Literate Programming

Jon Breuer - September 7, 2024.

I've been fascinated with literate programming since I first read about it.

Donald Knuth created this programming paradigm to help him write his landmark work "The Art of Computer Programming". (http://www.literateprogramming.com/knuthweb.pdf) (http://www.literateprogramming.com/lpsimp.pdf) Most computer program code is written first for the compiler to generate a desired program and documentation consists of comments added on that which the compiler can ignore at its leisure. Literate Programming inverts this so that the book or the article or the blog post is the primary product and the program is a side effect from compiling the embedded examples. This works great for Knuth as he's trying to write his book and being able to compile the examples out from the text proves that the examples are still correct.
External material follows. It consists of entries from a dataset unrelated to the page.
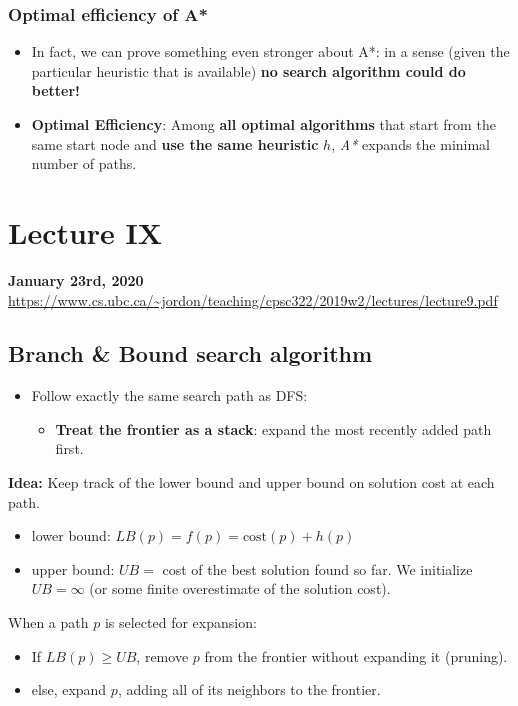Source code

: \documentclass{article}
\theoremstyle{definition}
\begin{document}
\subsubsection*{Optimal efficiency of A*}
\begin{itemize}
	\item In fact, we can prove something even stronger about A*: in a sense (given the particular heuristic that is available) \textbf{\color{red} no search algorithm could do better!}
	\item \textbf{\color{blue} Optimal Efficiency}: Among \textbf{all optimal
		algorithms} that start from the same start node
		and \textbf{use the same heuristic} $ h $, \textsl{A*} {\color{blue} expands the
		minimal number of paths}.
\end{itemize}

\newpage

\section*{Lecture IX}
\textbf{January 23rd, 2020} \\
\url{https://www.cs.ubc.ca/~jordon/teaching/cpsc322/2019w2/lectures/lecture9.pdf}

\subsection*{Branch \& Bound search algorithm}
\begin{itemize}
	\item Follow exactly the same search path as DFS:
	\begin{itemize}
		\item \textbf{Treat the frontier as a stack}: expand the most recently added path first.
	\end{itemize}
\end{itemize}
\textbf{Idea:} Keep track of the {\color{blue} lower bound} and {\color{blue} upper bound} on solution cost at each path. 
\begin{itemize}
	\item {\color{blue} lower bound}: $ LB(p) = f(p) = \text{cost}(p) + h(p) $
	\item {\color{blue} upper bound}: $ UB =$ cost of the best solution found so far. We initialize $ UB = \infty $ (or some finite overestimate of the solution cost).
\end{itemize}
When a path $ p $ is selected for expansion:
\begin{itemize}
	\item If $ LB(p) \geq UB $, remove $ p $ from the frontier without expanding it (pruning).
	\item else, expand $ p $, adding all of its neighbors to the frontier.  
\end{itemize}
\end{document}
I've tried to use WEB and CWEB, but the workflow for those is to take *.web files and generate Tex/LaTeX files which I don't know how to read or write. I tried installing some converters, but after fighting for several days, I could generate a PDF file, but not the HTML web page I really wanted. I forget now - maybe I did get an HTML file out of it once, but it was a big hassle.
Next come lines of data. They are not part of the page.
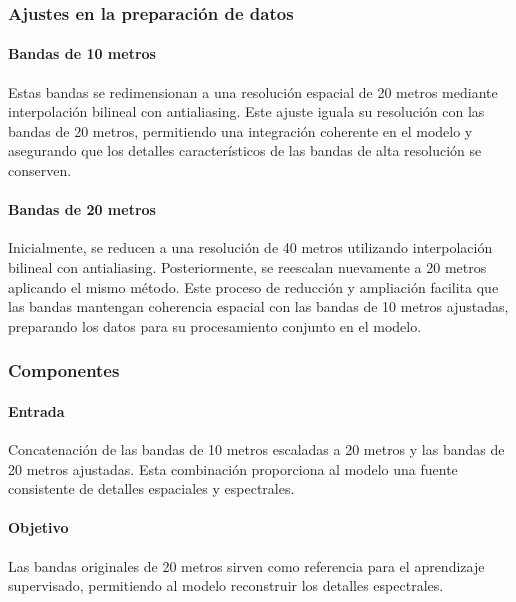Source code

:         \subsubsection{Ajustes en la preparación de datos}

            \paragraph{Bandas de 10 metros}

                Estas bandas se redimensionan a una resolución espacial de 20 metros mediante interpolación bilineal con antialiasing. Este ajuste iguala su resolución con las bandas de 20 metros, permitiendo una integración coherente en el modelo y asegurando que los detalles característicos de las bandas de alta resolución se conserven.

            \paragraph{Bandas de 20 metros}

                Inicialmente, se reducen a una resolución de 40 metros utilizando interpolación bilineal con antialiasing. Posteriormente, se reescalan nuevamente a 20 metros aplicando el mismo método. Este proceso de reducción y ampliación facilita que las bandas mantengan coherencia espacial con las bandas de 10 metros ajustadas, preparando los datos para su procesamiento conjunto en el modelo.


        \subsubsection{Componentes}
   
            \paragraph{Entrada}

                Concatenación de las bandas de 10 metros escaladas a 20 metros y las bandas de 20 metros ajustadas. Esta combinación proporciona al modelo una fuente consistente de detalles espaciales y espectrales.

            \paragraph{Objetivo}

                Las bandas originales de 20 metros sirven como referencia para el aprendizaje supervisado, permitiendo al modelo reconstruir los detalles espectrales.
So, I want to experiment with literate programming and I, a programmer, see my personal need for a WEB program to use in that pursuit. It's a match made in digital heaven.

I needed to decide what the source language for this article should be. I strongly considered making the source language *.md Markdown with translation into HTML, but I don't really know Markdown and that would involve me finding/building a second tool to effect the translation.
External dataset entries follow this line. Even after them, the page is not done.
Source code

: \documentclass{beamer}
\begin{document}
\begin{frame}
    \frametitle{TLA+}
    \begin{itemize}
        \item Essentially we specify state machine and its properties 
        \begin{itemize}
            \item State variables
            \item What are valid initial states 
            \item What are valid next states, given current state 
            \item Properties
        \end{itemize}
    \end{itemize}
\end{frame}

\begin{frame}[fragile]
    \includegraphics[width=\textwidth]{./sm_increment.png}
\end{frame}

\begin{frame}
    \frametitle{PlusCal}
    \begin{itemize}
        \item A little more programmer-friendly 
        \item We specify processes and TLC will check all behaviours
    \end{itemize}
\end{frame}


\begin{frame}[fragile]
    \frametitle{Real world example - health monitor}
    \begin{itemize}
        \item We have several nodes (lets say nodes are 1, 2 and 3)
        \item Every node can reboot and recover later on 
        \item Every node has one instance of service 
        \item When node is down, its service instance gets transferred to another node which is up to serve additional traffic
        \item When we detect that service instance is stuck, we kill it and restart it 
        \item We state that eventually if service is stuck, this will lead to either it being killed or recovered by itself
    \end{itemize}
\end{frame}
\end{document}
The common GNU CWEB is specialized for C programs and LaTeX. I jump around between programming languages, so I want my tool to be as language agnostic as possible.

So, I'm writing this in HTML. The original literate programming consisted of TANGLE and WEAVE. I forget which is which, but one utility takes a *.web file and pretties the code examples a little, (maybe?) generates a table of contents and an index, and weaves(?) out TeX printer layout files. The other utility takes that same *.web file and tangles(?) the disparate code examples into functional C code or other target language. The later tool CWEB does both steps at the same time.

Bootstrapping WEB 0

An obvious problem. I am writing this post, but I don't yet have a WEB program that can convert it into code. This will require some bootstrapping.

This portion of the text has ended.